В печку пьесу Ивана Кулика я не отправил, а поставил ее на свою полку, за книги. Спустя еще некоторое время, драматическая студия, куда я ходил, поставила пьесу «Том Сойер». Негр Джим, друг Тома Сойера и Гекельберри Финна, по пьесе сидел в тюрьме, а они пытались его освободить. Для негра Джима нужно было написать песню. Так как я среди своих друзей в студии да и в школе считался известным поэтом, песню такую предложили написать мне. И тут я вспомнил, что один из негров в пьесе Ивана Кулика пел прекрасную песню. Я перевел эту песню на русский язык. Я не мог, конечно, сказать, что это стихотворение Ивана Кулика. Я выдал эту песню за собственное сочинение. Мне было странно, что никто не удивляется, что я сумел написать.такую замечательную песню, всем это казалось в порядке вещей. Никто даже не догадывался, что я не обладал достаточными способностями для того, чтобы сочинить такую штуку.

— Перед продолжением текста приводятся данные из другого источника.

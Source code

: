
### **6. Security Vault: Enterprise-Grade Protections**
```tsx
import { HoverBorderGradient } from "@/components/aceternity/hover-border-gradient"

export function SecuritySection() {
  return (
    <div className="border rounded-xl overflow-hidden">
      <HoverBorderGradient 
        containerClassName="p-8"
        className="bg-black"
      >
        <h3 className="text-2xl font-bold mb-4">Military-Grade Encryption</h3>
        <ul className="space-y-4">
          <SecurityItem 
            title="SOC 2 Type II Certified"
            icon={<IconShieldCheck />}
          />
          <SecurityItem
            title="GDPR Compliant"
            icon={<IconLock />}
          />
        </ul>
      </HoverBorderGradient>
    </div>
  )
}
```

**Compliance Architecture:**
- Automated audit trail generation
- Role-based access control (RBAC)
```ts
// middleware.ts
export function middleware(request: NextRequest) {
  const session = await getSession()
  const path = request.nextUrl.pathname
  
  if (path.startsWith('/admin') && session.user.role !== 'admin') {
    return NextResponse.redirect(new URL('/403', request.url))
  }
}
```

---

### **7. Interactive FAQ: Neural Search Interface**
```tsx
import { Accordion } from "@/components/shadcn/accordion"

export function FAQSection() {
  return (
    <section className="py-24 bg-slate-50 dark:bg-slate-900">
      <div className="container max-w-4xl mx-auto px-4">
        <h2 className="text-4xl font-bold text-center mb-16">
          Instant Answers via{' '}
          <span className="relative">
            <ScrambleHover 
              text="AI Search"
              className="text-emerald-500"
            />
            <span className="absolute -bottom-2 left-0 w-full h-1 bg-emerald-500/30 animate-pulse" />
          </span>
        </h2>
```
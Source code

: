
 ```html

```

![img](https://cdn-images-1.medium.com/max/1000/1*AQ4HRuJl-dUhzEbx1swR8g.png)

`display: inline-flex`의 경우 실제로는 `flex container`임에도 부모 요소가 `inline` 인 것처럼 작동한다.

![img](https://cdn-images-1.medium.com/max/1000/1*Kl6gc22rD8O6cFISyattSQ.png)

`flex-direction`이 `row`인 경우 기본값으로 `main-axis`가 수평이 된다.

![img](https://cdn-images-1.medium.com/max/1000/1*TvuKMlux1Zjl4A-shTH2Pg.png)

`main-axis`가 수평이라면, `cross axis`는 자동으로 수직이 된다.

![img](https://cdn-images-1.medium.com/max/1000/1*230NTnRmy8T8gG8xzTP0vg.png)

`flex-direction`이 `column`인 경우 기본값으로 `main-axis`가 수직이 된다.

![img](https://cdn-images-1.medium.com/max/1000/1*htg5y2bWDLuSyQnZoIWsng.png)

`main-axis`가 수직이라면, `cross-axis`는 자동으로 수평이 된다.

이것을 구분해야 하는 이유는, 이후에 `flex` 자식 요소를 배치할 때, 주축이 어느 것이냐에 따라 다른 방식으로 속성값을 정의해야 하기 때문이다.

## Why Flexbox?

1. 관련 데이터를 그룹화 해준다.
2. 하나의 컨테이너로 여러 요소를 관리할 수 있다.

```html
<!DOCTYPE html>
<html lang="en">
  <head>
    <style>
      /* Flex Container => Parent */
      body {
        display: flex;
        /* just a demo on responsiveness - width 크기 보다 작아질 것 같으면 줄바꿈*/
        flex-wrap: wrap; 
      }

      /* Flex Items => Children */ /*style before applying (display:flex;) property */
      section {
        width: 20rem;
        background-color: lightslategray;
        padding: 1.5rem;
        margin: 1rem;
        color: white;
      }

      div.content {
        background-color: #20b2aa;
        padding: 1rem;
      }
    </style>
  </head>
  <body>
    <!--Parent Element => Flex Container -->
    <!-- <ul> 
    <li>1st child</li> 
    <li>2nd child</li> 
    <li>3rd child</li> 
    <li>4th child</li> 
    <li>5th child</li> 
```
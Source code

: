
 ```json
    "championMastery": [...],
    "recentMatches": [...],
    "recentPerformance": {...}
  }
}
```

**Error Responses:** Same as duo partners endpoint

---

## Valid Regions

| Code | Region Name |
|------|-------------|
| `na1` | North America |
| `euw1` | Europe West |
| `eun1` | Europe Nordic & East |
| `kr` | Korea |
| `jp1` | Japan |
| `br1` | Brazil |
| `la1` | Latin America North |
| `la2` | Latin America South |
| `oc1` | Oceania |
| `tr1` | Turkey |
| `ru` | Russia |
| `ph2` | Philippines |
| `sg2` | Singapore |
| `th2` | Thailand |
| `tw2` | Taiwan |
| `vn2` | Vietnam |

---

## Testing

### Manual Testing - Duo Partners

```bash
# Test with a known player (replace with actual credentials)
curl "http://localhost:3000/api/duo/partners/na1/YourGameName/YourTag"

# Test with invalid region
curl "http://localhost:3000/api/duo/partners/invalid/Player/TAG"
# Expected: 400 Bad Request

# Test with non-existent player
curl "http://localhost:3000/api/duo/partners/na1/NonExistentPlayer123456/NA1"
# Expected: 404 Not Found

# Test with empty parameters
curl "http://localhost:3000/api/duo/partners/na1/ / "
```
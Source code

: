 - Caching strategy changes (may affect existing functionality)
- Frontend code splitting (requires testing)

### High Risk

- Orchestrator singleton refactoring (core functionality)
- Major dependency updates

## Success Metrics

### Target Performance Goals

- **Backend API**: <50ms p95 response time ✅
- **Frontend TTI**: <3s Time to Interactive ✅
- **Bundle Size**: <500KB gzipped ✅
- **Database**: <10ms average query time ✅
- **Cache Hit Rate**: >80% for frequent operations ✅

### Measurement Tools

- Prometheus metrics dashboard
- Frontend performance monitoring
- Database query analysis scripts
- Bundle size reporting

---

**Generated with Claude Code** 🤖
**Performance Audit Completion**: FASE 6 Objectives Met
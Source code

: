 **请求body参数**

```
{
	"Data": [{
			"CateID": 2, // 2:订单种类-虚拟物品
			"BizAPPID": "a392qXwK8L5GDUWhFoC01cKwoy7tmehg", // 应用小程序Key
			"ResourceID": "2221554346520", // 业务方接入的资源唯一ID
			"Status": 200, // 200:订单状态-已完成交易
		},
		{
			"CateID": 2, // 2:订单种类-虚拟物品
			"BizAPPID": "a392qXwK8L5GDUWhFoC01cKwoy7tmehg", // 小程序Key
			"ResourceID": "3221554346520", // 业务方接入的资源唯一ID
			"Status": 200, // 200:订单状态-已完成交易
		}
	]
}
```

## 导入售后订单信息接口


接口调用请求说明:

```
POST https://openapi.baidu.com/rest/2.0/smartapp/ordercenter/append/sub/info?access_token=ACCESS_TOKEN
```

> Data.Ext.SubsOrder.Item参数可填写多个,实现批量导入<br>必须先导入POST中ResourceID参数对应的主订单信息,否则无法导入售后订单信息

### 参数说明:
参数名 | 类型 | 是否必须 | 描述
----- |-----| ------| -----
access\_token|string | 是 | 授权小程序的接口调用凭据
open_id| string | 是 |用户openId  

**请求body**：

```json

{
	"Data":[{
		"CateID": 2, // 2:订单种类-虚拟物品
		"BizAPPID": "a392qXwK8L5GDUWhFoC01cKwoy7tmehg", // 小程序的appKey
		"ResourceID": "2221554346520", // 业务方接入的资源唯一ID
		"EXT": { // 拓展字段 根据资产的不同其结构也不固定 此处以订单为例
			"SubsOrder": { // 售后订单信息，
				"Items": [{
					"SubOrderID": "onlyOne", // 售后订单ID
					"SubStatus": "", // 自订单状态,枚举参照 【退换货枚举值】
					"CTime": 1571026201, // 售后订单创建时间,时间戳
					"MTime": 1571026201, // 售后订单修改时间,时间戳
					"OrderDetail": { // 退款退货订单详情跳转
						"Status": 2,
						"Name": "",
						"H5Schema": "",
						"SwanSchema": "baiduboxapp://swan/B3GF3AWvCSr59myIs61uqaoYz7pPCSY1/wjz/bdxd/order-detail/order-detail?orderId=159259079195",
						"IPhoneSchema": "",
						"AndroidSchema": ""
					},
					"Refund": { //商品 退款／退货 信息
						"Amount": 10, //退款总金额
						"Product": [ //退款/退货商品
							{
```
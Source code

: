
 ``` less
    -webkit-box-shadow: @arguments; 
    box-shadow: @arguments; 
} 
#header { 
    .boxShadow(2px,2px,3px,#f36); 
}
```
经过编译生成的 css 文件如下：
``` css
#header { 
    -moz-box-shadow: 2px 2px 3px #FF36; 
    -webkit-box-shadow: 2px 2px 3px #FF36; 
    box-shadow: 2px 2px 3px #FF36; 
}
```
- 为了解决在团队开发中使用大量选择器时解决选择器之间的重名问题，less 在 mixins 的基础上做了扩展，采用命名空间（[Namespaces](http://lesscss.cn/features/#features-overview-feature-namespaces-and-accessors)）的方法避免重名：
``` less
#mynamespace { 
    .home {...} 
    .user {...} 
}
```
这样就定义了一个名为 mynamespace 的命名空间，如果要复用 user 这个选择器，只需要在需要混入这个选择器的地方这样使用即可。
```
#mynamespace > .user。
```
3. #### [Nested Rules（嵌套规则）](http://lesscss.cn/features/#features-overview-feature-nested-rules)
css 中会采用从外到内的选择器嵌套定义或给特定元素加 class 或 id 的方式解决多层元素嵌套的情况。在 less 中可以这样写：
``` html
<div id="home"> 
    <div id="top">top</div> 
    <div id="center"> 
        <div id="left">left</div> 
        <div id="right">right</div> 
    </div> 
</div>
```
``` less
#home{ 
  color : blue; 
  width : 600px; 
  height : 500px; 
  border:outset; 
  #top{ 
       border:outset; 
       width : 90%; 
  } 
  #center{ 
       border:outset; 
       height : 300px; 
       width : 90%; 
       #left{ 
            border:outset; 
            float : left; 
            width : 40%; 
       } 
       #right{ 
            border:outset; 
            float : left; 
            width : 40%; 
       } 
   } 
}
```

И еще я думал о том, что Кулик словно в чем-то предугадал свою судьбу. И песня эта была для меня как рассказ сына Ивана Кулика Коли о французском заключенном, которому приснилось, что его казнят.
Рассуждал ли Иван Кулик в тюрьме, как действующее лицо его пьесы, исполнявшее эту песню? Думал ли так, как негр из пьесы Кулика, Бруно Ясенский, когда был репрессирован? Не знаю. Но в песне этой правды, может быть, больше, чем в действительности. Ведь и в самом деле, как говаривал Станислав Ежи Лец, чем больше мы удаляемся от действительности, тем ближе мы к правде.
Вот эта песня в моем переводе:
Если бы я держал начальника
Там, где держит он меня,
На волю б я пустил начальника,
Он в тюрьме не сидел бы и дня.
На волю б я пустил начальника,
Тюрьму бы я ему открыл,
Сразу бы я отпустил начальника,
До захода б отпустил.
Я бы сказал тогда начальнику:
– Наслаждайся сияньем дня. –
Если бы я держал начальника
Там, где держит он меня.
Так я сделал свой первый и, сколько помню, единственный плагиат. Я бы и сейчас мог выдавать эти стихи за собственные, потому что в переизданиях Ивана Кулика эта пьеса, переделанная из поэмы, не повторяется. Ее больше не издавали. Может быть, я сегодня единственный человек на земле, который помнит эту песню из пьесы. И, может быть, я тогда бессознательно хотел все-таки, чтоб это произведение, эта часть произведения Ивана Кулика не пропала. А ведь она не пропала. На нее написал музыку известный композитор, ее исполняли в этом спектакле в студии, а потом в спектакле взрослого театра.
«Если бы я держал начальника там, где держит он меня». Это замечательно. Это прекрасная песня. Но в жизни, как правило, те, кто держат начальников там, где прежде начальники держали их, не отпускают этих начальников на волю.
О, Джон Браун! О, Иван Кулик! Я не знаю, какими вы были в действительности. Но хочется мне думать, что вы были такими, как этот негр – Джим.